No, although TDB is more likely to bump into it.
Thanks,
Andy
we've got duplicated statements within the same model (stored in a
GraphTripleStoreMem). Duplicated means that each of the three components
s,p and o are pairwise equal between the statements.
The reason is that the literals have differing hashCodes so that they
are added twice to the model. This is because the hashCode method for
XSDDateTime doesn't respect the scale of the milliseconds (field 8 in
the data array). When you call Model.createTypedLiteral(Calendar) the
scale is either zero or three. Whereas TDB formats it (while reading
from the triple store) to 0,1,2 or 3 digits depending on the number of
zeros at the end (DateTimeNode.unpack).

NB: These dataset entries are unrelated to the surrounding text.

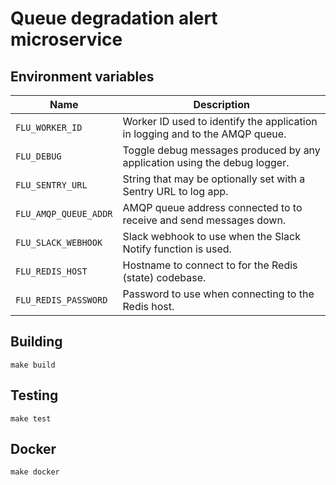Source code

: 
# Queue degradation alert microservice

## Environment variables

|         Name          |                              Description
|-----------------------|------------------------------------------------------------------------------|
| `FLU_WORKER_ID`       | Worker ID used to identify the application in logging and to the AMQP queue. |
| `FLU_DEBUG`           | Toggle debug messages produced by any application using the debug logger.    |
| `FLU_SENTRY_URL`      | String that may be optionally set with a Sentry URL to log app.              |
| `FLU_AMQP_QUEUE_ADDR` | AMQP queue address connected to to receive and send messages down.           |
| `FLU_SLACK_WEBHOOK`   | Slack webhook to use when the Slack Notify function is used.                 |
| `FLU_REDIS_HOST`      | Hostname to connect to for the Redis (state) codebase.                       |
| `FLU_REDIS_PASSWORD`  | Password to use when connecting to the Redis host.                           |

## Building

	make build

## Testing

	make test

## Docker

	make docker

So you can put a xsd:dateTime
into TDB and get back a literal that equals the given one but has
another hashCode.
You can reproduce it by using a TDB backed model and do:
Calendar cal=GregorianCalendar.getInstance();
cal.setTimeInMillis(System.currentTimeMillis()/100*100);
Literal literal = model.createTypedLiteral(cal);
model.add(s1, p1, model.createTypedLiteral(cal));
Statement statement = model.listStatements(s1, p1, (RDFNode)null
).next();
Literal value = statement.getLiteral();
assertTrue(literal.equals(value));
assertTrue(literal.hashCode()==value.hashCode());
The last line fails.
In order to respect the general contract of equals, XSDDateTime should
get a special getHashCode(LiteralLabel) method instead of using the one
from BaseDatatype. For instance this method could leave out array index
7 and 8 and could use the fractional seconds (xor with the double value)
instead.
Cheers
André